FBI Agent and enemy of the Yellow Claw.

Jimmy Woo was created as the protagonist of Yellow Claw, a book largely-about the “Yellow Peril” villain within. And yes, this was EXCEEDINGLY-unusual in comics at the time. Generally speaking, ethnic minorities were used as simple-minded, stereotypical Sidekicks, or horrible villains. And Jimmy came out more than TEN YEARS before one of the Big Two tried to create books featuring another non-white hero. The book failed, and Woo was brought into S.H.I.E.L.D. in 1968, though he was never an important character (I’d never heard of him until 2006, for example). He was a part of the “Godzilla Squad” sent after the Japanese Kaiju in Marvel’s Godzilla series of the ’70s.

He was brought out of the mothballs for Agents of Atlas, which revealed that his old enemy (who points out that his name is supposed to have been “The GOLDEN Claw”) actually wanted Woo to REPLACE him, at which point he committed suicide (well, allowed himself to be eaten). He’s more or less the “Normal Guy” on a team of weirdos, and heads the Atlas Foundation- Yellow Claw’s old organization. After the series is cancelled, Woo is revealed to be the headmaster of a Mumbai-focused school for Asian Superhumans.
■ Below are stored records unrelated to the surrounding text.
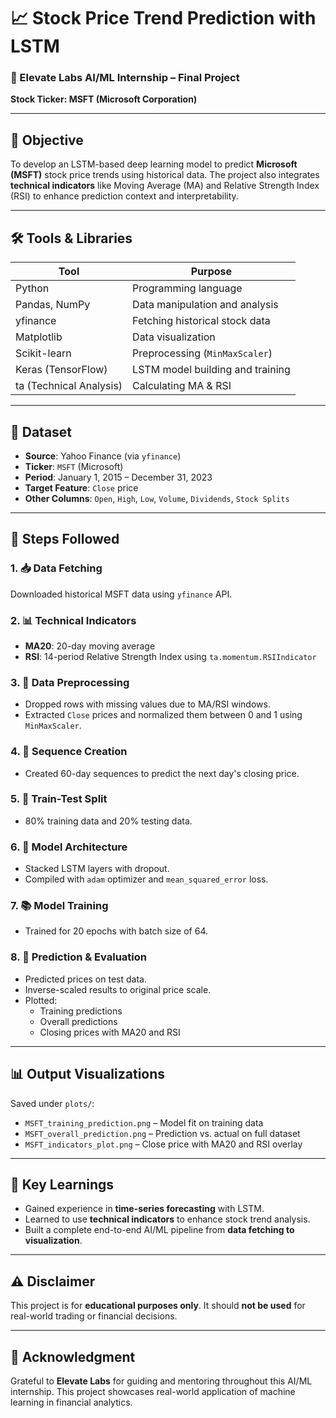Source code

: # 📈 Stock Price Trend Prediction with LSTM  
### 🚀 Elevate Labs AI/ML Internship – Final Project  
**Stock Ticker: MSFT (Microsoft Corporation)**

---

## 🎯 Objective

To develop an LSTM-based deep learning model to predict **Microsoft (MSFT)** stock price trends using historical data. The project also integrates **technical indicators** like Moving Average (MA) and Relative Strength Index (RSI) to enhance prediction context and interpretability.

---

## 🛠 Tools & Libraries

| Tool            | Purpose                                   |
|-----------------|-------------------------------------------|
| Python          | Programming language                      |
| Pandas, NumPy   | Data manipulation and analysis            |
| yfinance        | Fetching historical stock data            |
| Matplotlib      | Data visualization                        |
| Scikit-learn    | Preprocessing (`MinMaxScaler`)            |
| Keras (TensorFlow) | LSTM model building and training     |
| ta (Technical Analysis) | Calculating MA & RSI           |

---

## 📂 Dataset

- **Source**: Yahoo Finance (via `yfinance`)
- **Ticker**: `MSFT` (Microsoft)
- **Period**: January 1, 2015 – December 31, 2023
- **Target Feature**: `Close` price
- **Other Columns**: `Open`, `High`, `Low`, `Volume`, `Dividends`, `Stock Splits`

---

## 🔁 Steps Followed

### 1. 📥 Data Fetching
Downloaded historical MSFT data using `yfinance` API.

### 2. 📊 Technical Indicators
- **MA20**: 20-day moving average
- **RSI**: 14-period Relative Strength Index using `ta.momentum.RSIIndicator`

### 3. 🧹 Data Preprocessing
- Dropped rows with missing values due to MA/RSI windows.
- Extracted `Close` prices and normalized them between 0 and 1 using `MinMaxScaler`.

### 4. 🔗 Sequence Creation
- Created 60-day sequences to predict the next day's closing price.

### 5. 🧪 Train-Test Split
- 80% training data and 20% testing data.

### 6. 🧠 Model Architecture
- Stacked LSTM layers with dropout.
- Compiled with `adam` optimizer and `mean_squared_error` loss.

### 7. 📚 Model Training
- Trained for 20 epochs with batch size of 64.

### 8. 🔮 Prediction & Evaluation
- Predicted prices on test data.
- Inverse-scaled results to original price scale.
- Plotted:
  - Training predictions
  - Overall predictions
  - Closing prices with MA20 and RSI

---

## 📊 Output Visualizations

Saved under `plots/`:

- `MSFT_training_prediction.png` – Model fit on training data  
- `MSFT_overall_prediction.png` – Prediction vs. actual on full dataset  
- `MSFT_indicators_plot.png` – Close price with MA20 and RSI overlay

---

## 🧠 Key Learnings

- Gained experience in **time-series forecasting** with LSTM.
- Learned to use **technical indicators** to enhance stock trend analysis.
- Built a complete end-to-end AI/ML pipeline from **data fetching to visualization**.

---

## ⚠️ Disclaimer

This project is for **educational purposes only**. It should **not be used** for real-world trading or financial decisions.

---

## 🙌 Acknowledgment

Grateful to **Elevate Labs** for guiding and mentoring throughout this AI/ML internship. This project showcases real-world application of machine learning in financial analytics.

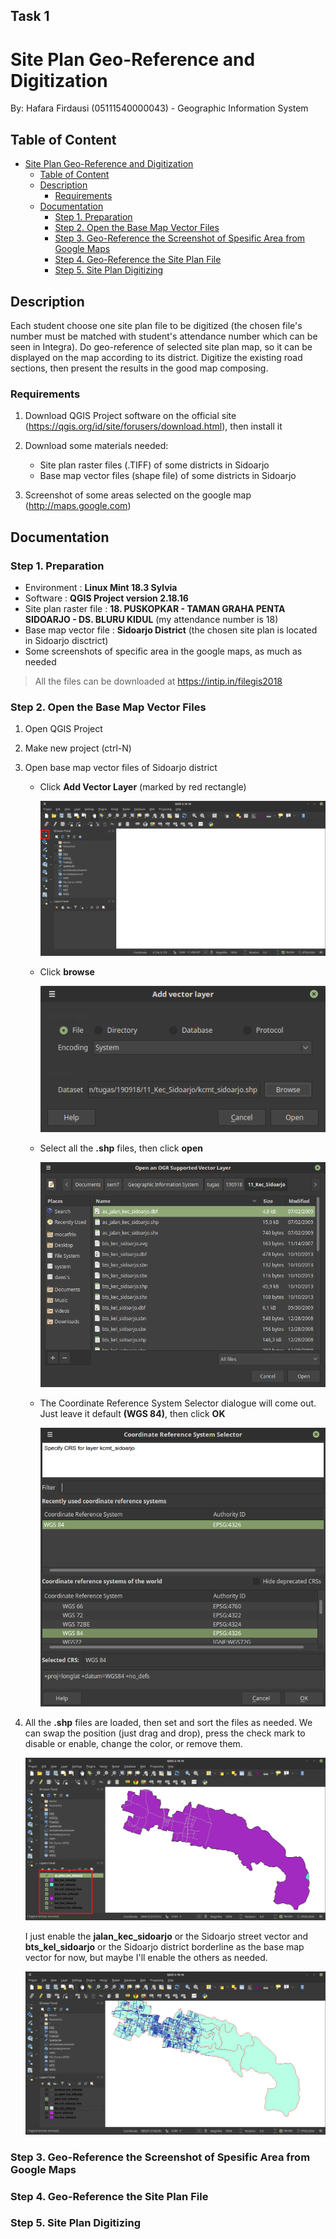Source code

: ## Task 1
# Site Plan Geo-Reference and Digitization 
By: Hafara Firdausi (05111540000043) - Geographic Information System

## Table of Content
- [Site Plan Geo-Reference and Digitization](#site-plan-geo-reference-and-digitization)
  - [Table of Content](#table-of-content)
  - [Description](#description)
    - [Requirements](#requirements)
  - [Documentation](#documentation)
    - [Step 1. Preparation](#step-1-preparation)
    - [Step 2. Open the Base Map Vector Files](#step-2-open-the-base-map-vector-files)
    - [Step 3. Geo-Reference the Screenshot of Spesific Area from Google Maps](#step-3-geo-reference-the-screenshot-of-spesific-area-from-google-maps)
    - [Step 4. Geo-Reference the Site Plan File](#step-4-geo-reference-the-site-plan-file)
    - [Step 5. Site Plan Digitizing](#step-5-site-plan-digitizing)

<!-- /code_chunk_output -->

## Description

Each student choose one site plan file to be digitized (the chosen file's number must be matched with student's attendance number which can be seen in Integra). Do geo-reference of selected site plan map, so it can be displayed on the map according to its district. Digitize the existing road sections, then present the results in the good map composing.
 
### Requirements
1. Download QGIS Project software on the official site (https://qgis.org/id/site/forusers/download.html), then install it
2. Download some materials needed:
    *  Site plan raster files (.TIFF) of some districts in Sidoarjo
    *  Base map vector files (shape file) of some districts in Sidoarjo
  
3. Screenshot of some areas selected on the google map (http://maps.google.com)

## Documentation
### Step 1. Preparation
* Environment : **Linux Mint 18.3 Sylvia**
* Software : **QGIS Project version 2.18.16**
* Site plan raster file : **18. PUSKOPKAR - TAMAN GRAHA PENTA SIDOARJO - DS. BLURU KIDUL** (my attendance number is 18)
* Base map vector file : **Sidoarjo District** (the chosen site plan is located in Sidoarjo disctrict)
* Some screenshots of specific area in the google maps, as much as needed

> All the files can be downloaded at https://intip.in/filegis2018

### Step 2. Open the Base Map Vector Files
1. Open QGIS Project
2. Make new project (ctrl-N)
3. Open base map vector files of Sidoarjo district
    * Click **Add Vector Layer** (marked by red rectangle)
  
      ![screenshot-1](/georeference-site-plan/img/1.png)

    * Click **browse**
  
      ![screenshot-2](/georeference-site-plan/img/2.png)

    * Select all the **.shp** files, then click **open**
  
      ![screenshot-3](/georeference-site-plan/img/3.png)

    * The Coordinate Reference System Selector dialogue will come out. Just leave it default **(WGS 84)**, then click **OK**
  
      ![screenshot-4](/georeference-site-plan/img/4.png)
   
4. All the **.shp** files are loaded, then set and sort the files as needed. We can swap the position (just drag and drop), press the check mark to disable or enable, change the color, or remove them.
  
    ![screenshot-5](/georeference-site-plan/img/5.png)

    I just enable the **jalan_kec_sidoarjo** or the Sidoarjo street vector and **bts_kel_sidoarjo** or the Sidoarjo district borderline as the base map vector for now, but maybe I'll enable the others as needed.

    ![screenshot-6](/georeference-site-plan/img/6.png)


### Step 3. Geo-Reference the Screenshot of Spesific Area from Google Maps
### Step 4. Geo-Reference the Site Plan File
### Step 5. Site Plan Digitizing










<!-- > More documentation: https://github.com/mocatfrio/GIS-2018 -->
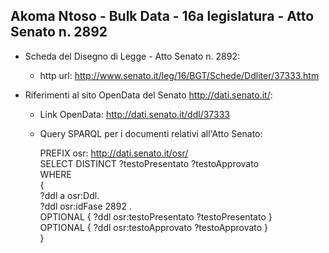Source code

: ## Akoma Ntoso - Bulk Data - 16a legislatura - Atto Senato n. 2892 ##

* Scheda del Disegno di Legge - Atto Senato n. 2892:
	* http url: http://www.senato.it/leg/16/BGT/Schede/Ddliter/37333.htm

* Riferimenti al sito OpenData del Senato http://dati.senato.it/:
	* Link OpenData: http://dati.senato.it/ddl/37333
	* Query SPARQL per i documenti relativi all'Atto Senato:

        PREFIX osr: <http://dati.senato.it/osr/>  
		SELECT DISTINCT ?testoPresentato ?testoApprovato  
		WHERE  
		{  
		    ?ddl a osr:Ddl.  
		    ?ddl osr:idFase 2892 .  
		    OPTIONAL { ?ddl osr:testoPresentato ?testoPresentato }  
		    OPTIONAL { ?ddl osr:testoApprovato ?testoApprovato }  
		}
		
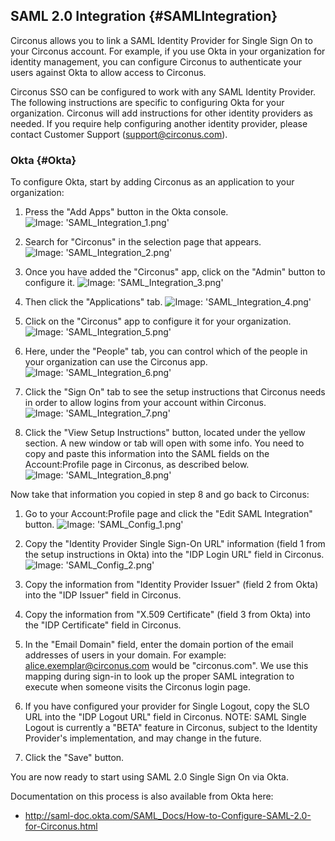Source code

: ## SAML 2.0 Integration {#SAMLIntegration}
Circonus allows you to link a SAML Identity Provider for Single Sign On to your Circonus account. For example, if you use Okta in your organization for identity management, you can configure Circonus to authenticate your users against Okta to allow access to Circonus.

Circonus SSO can be configured to work with any SAML Identity Provider. The following instructions are specific to configuring Okta for your organization. Circonus will add instructions for other identity providers as needed. If you require help configuring another identity provider, please contact Customer Support ([support@circonus.com](mailto:support@circonus.com)).


### Okta {#Okta}
To configure Okta, start by adding Circonus as an application to your organization:

 1. Press the "Add Apps" button in the Okta console.
![Image: 'SAML_Integration_1.png'](/images/circonus/SAML_Integration_1.png)

 2. Search for "Circonus" in the selection page that appears.
![Image: 'SAML_Integration_2.png'](/images/circonus/SAML_Integration_2.png)

 3. Once you have added the "Circonus" app, click on the "Admin" button to configure it.
![Image: 'SAML_Integration_3.png'](/images/circonus/SAML_Integration_3.png)

 4. Then click the "Applications" tab.
![Image: 'SAML_Integration_4.png'](/images/circonus/SAML_Integration_4.png)

 5. Click on the "Circonus" app to configure it for your organization.
![Image: 'SAML_Integration_5.png'](/images/circonus/SAML_Integration_5.png)

 6. Here, under the "People" tab, you can control which of the people in your organization can use the Circonus app.
![Image: 'SAML_Integration_6.png'](/images/circonus/SAML_Integration_6.png)

 7. Click the "Sign On" tab to see the setup instructions that Circonus needs in order to allow logins from your account within Circonus.
![Image: 'SAML_Integration_7.png'](/images/circonus/SAML_Integration_7.png)

 8. Click the "View Setup Instructions" button, located under the yellow section. A new window or tab will open with some info. You need to copy and paste this information into the SAML fields on the Account:Profile page in Circonus, as described below.
![Image: 'SAML_Integration_8.png'](/images/circonus/SAML_Integration_8.png)

Now take that information you copied in step 8 and go back to Circonus:

 1. Go to your Account:Profile page and click the "Edit SAML Integration" button.
![Image: 'SAML_Config_1.png'](/images/circonus/SAML_Config_1.png)

 2. Copy the "Identity Provider Single Sign-On URL" information (field 1 from the setup instructions in Okta) into the "IDP Login URL" field in Circonus.
![Image: 'SAML_Config_2.png'](/images/circonus/SAML_Config_2.png)

 3. Copy the information from "Identity Provider Issuer" (field 2 from Okta) into the "IDP Issuer" field in Circonus.
 4. Copy the information from "X.509 Certificate" (field 3 from Okta) into the "IDP Certificate" field in Circonus.
 5. In the "Email Domain" field, enter the domain portion of the email addresses of users in your domain. For example: alice.exemplar@circonus.com would be "circonus.com". We use this mapping during sign-in to look up the proper SAML integration to execute when someone visits the Circonus login page.
 6. If you have configured your provider for Single Logout, copy the SLO URL into the "IDP Logout URL" field in Circonus. NOTE: SAML Single Logout is currently a "BETA" feature in Circonus, subject to the Identity Provider's implementation, and may change in the future.
 7. Click the "Save" button.

You are now ready to start using SAML 2.0 Single Sign On via Okta.

Documentation on this process is also available from Okta here:
 * http://saml-doc.okta.com/SAML_Docs/How-to-Configure-SAML-2.0-for-Circonus.html

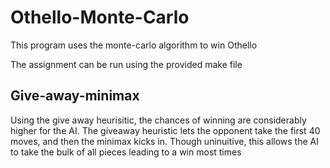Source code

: # Othello-Monte-Carlo

This program uses the monte-carlo algorithm to win Othello

The assignment can be run using the provided make file

## Give-away-minimax

Using the give away heurisitic, the chances of winning are considerably
higher for the AI. The giveaway heuristic lets the opponent take
the first 40 moves, and then the minimax kicks in. Though uninuitive, this
allows the AI to take the bulk of all pieces leading to a win most times





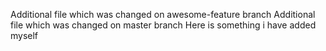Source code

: Additional file which was changed on awesome-feature branch
Additional file which was changed on master branch
Here is something i have added myself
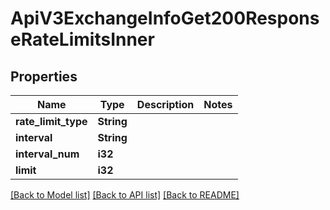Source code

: # ApiV3ExchangeInfoGet200ResponseRateLimitsInner

## Properties

Name | Type | Description | Notes
------------ | ------------- | ------------- | -------------
**rate_limit_type** | **String** |  | 
**interval** | **String** |  | 
**interval_num** | **i32** |  | 
**limit** | **i32** |  | 

[[Back to Model list]](../README.md#documentation-for-models) [[Back to API list]](../README.md#documentation-for-api-endpoints) [[Back to README]](../README.md)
Woo is basically an enhanced version of an elite S.H.I.E.L.D. Agent, being a somewhat-ugly PL 8 build that doesn’t hit his caps all the way. This kind of fits the guy who acted more as a team leader, not muscle. He apparently had his aging retarded, but it was being undone before it got re-done (oh, older comic book characters…), so now I think he’s just aging in real-time.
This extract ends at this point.